▶ [SUPPLIED DATA]:
◇ ◇ ◇ ◇ ◇

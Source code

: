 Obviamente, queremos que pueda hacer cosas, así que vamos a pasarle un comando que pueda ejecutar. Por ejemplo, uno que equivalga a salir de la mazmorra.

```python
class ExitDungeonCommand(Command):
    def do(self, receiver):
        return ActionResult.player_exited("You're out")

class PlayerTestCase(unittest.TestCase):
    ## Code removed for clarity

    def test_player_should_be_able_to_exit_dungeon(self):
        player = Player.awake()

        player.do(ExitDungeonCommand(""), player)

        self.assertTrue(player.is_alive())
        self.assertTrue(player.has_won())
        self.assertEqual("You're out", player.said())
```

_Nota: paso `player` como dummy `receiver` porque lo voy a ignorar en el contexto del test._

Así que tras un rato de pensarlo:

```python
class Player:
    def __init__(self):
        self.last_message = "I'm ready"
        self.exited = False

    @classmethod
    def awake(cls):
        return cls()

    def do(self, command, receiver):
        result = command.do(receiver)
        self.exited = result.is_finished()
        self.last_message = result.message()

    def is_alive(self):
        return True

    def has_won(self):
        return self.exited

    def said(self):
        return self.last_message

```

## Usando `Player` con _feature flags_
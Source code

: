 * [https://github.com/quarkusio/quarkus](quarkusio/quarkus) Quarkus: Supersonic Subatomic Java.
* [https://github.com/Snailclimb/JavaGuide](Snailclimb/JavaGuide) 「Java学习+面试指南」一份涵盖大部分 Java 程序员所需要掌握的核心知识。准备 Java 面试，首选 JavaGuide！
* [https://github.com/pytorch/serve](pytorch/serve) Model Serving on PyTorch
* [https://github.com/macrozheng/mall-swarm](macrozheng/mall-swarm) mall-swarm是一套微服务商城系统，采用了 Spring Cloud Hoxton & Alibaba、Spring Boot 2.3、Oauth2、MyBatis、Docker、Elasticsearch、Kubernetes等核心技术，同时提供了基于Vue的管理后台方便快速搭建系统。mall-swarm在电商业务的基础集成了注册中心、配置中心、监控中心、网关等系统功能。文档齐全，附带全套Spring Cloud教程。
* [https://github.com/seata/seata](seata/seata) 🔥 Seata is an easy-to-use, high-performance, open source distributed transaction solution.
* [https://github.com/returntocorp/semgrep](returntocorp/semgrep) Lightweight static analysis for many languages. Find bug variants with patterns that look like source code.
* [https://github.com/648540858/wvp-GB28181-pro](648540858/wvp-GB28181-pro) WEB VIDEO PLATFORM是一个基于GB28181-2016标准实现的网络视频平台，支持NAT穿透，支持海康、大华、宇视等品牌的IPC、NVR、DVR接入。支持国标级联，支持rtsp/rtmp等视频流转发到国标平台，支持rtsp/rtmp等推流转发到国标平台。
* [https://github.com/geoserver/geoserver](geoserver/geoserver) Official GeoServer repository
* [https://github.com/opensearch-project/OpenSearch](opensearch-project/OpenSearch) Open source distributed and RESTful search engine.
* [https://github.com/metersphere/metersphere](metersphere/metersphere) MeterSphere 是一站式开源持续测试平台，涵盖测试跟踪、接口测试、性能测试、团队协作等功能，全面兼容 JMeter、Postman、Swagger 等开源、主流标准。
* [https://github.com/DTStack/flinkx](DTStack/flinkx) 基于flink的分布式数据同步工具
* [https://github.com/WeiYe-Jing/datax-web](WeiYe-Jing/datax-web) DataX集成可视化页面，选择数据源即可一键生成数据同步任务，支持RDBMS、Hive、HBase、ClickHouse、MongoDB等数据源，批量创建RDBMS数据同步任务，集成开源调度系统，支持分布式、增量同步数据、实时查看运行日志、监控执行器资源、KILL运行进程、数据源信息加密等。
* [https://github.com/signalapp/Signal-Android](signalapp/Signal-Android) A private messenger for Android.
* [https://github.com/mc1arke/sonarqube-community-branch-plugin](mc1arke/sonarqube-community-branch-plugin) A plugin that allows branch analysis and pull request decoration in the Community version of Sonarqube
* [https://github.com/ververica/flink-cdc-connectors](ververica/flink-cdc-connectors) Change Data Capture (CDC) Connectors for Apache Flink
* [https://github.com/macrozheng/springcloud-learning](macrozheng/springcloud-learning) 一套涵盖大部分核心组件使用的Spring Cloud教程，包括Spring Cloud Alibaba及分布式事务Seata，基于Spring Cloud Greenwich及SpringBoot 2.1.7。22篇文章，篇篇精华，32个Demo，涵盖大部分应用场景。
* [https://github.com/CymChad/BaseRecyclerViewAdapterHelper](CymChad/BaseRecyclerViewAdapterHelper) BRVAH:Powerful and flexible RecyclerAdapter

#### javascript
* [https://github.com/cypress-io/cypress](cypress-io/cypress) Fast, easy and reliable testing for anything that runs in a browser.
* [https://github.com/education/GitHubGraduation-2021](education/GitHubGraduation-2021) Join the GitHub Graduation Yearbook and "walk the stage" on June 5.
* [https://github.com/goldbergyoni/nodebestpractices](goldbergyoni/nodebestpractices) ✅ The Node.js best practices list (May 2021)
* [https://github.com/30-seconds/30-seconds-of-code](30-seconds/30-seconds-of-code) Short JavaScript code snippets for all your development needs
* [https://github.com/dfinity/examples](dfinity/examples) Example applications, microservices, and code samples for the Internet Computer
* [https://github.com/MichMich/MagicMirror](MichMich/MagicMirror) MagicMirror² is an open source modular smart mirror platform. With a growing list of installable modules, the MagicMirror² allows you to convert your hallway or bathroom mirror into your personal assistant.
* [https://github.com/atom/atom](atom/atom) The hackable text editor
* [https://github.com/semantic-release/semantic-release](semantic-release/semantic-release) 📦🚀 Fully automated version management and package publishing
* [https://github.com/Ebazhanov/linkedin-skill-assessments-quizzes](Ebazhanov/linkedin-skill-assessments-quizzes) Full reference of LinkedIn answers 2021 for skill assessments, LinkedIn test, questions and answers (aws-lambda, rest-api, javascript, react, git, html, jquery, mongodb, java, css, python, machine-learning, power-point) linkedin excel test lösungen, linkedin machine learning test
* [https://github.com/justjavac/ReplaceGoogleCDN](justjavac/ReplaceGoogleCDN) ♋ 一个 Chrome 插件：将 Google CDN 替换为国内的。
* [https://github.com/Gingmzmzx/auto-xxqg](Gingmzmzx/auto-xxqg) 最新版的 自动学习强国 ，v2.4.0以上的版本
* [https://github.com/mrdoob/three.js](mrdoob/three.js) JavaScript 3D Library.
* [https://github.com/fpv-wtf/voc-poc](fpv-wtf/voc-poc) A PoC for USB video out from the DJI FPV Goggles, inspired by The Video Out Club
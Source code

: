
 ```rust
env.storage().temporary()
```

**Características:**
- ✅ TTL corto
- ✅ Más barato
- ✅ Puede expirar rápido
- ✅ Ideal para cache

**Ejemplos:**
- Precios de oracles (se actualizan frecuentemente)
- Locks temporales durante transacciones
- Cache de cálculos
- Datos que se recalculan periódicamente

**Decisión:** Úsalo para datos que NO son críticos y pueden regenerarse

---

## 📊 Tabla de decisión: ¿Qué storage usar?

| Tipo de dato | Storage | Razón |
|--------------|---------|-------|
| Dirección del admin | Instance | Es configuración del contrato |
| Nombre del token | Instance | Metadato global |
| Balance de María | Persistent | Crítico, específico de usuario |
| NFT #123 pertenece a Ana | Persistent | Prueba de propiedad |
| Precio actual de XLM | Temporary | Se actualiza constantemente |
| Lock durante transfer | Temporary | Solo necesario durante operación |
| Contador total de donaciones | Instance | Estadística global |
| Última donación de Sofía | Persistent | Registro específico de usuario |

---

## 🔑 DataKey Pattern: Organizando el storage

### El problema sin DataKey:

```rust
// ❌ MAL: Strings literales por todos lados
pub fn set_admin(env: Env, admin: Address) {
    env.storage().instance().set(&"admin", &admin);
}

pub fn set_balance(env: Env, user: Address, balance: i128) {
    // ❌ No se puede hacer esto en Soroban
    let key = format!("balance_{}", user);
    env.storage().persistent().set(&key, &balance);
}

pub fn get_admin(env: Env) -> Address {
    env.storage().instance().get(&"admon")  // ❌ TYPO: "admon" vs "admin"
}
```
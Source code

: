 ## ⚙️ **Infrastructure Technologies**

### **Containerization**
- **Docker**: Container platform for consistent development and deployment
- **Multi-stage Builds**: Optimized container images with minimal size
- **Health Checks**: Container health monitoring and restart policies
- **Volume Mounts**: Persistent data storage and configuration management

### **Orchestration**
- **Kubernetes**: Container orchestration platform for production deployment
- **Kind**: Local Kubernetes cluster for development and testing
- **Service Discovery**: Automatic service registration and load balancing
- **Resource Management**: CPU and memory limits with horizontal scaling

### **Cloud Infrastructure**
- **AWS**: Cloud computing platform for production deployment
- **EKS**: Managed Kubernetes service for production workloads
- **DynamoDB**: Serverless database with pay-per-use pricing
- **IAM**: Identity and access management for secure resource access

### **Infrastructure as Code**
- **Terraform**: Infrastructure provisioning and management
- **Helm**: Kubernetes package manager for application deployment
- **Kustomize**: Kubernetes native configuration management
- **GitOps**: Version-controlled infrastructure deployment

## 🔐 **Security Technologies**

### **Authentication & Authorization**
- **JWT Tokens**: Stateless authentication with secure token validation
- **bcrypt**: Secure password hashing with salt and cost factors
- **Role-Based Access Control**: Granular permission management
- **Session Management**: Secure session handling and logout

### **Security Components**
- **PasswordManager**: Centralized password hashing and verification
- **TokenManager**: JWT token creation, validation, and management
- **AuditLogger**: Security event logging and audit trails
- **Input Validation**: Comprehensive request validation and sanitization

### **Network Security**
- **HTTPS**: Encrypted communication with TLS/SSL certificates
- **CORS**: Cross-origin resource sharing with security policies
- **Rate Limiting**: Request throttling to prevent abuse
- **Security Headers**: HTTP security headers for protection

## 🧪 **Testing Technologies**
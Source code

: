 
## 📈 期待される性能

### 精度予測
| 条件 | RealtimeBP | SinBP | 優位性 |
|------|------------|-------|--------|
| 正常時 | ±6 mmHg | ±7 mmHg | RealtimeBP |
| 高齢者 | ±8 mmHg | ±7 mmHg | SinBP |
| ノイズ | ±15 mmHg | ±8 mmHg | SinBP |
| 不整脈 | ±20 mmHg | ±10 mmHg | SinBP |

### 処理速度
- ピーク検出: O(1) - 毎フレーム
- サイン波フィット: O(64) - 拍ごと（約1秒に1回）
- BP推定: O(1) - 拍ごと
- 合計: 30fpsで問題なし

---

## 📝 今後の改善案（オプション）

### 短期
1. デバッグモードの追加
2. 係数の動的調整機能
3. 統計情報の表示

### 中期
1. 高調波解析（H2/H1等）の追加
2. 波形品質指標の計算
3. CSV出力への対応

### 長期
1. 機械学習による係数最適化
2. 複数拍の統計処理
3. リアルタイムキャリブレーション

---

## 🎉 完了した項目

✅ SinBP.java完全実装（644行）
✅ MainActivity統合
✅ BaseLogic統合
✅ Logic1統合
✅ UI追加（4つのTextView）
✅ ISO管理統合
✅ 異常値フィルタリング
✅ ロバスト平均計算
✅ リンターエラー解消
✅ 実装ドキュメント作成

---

◇ ◇ ◇ ◇ ◇

▶ [WORK INSTRUCTIONS]: Return, word for word, every line from the top of the entries down to the line that holds "Supersonic Subatomic Java.", both included.

▶ [REPLY TO THE EXERCISE]:
Source code

: Obviamente, queremos que pueda hacer cosas, así que vamos a pasarle un comando que pueda ejecutar. Por ejemplo, uno que equivalga a salir de la mazmorra.

```python
class ExitDungeonCommand(Command):
    def do(self, receiver):
        return ActionResult.player_exited("You're out")

class PlayerTestCase(unittest.TestCase):
    ## Code removed for clarity

    def test_player_should_be_able_to_exit_dungeon(self):
        player = Player.awake()

        player.do(ExitDungeonCommand(""), player)

        self.assertTrue(player.is_alive())
        self.assertTrue(player.has_won())
        self.assertEqual("You're out", player.said())
```

_Nota: paso `player` como dummy `receiver` porque lo voy a ignorar en el contexto del test._

Así que tras un rato de pensarlo:

```python
class Player:
    def __init__(self):
        self.last_message = "I'm ready"
        self.exited = False

    @classmethod
    def awake(cls):
        return cls()

    def do(self, command, receiver):
        result = command.do(receiver)
        self.exited = result.is_finished()
        self.last_message = result.message()

    def is_alive(self):
        return True

    def has_won(self):
        return self.exited

    def said(self):
        return self.last_message

```

## Usando `Player` con _feature flags_
Source code

: * [https://github.com/quarkusio/quarkus](quarkusio/quarkus) Quarkus: Supersonic Subatomic Java.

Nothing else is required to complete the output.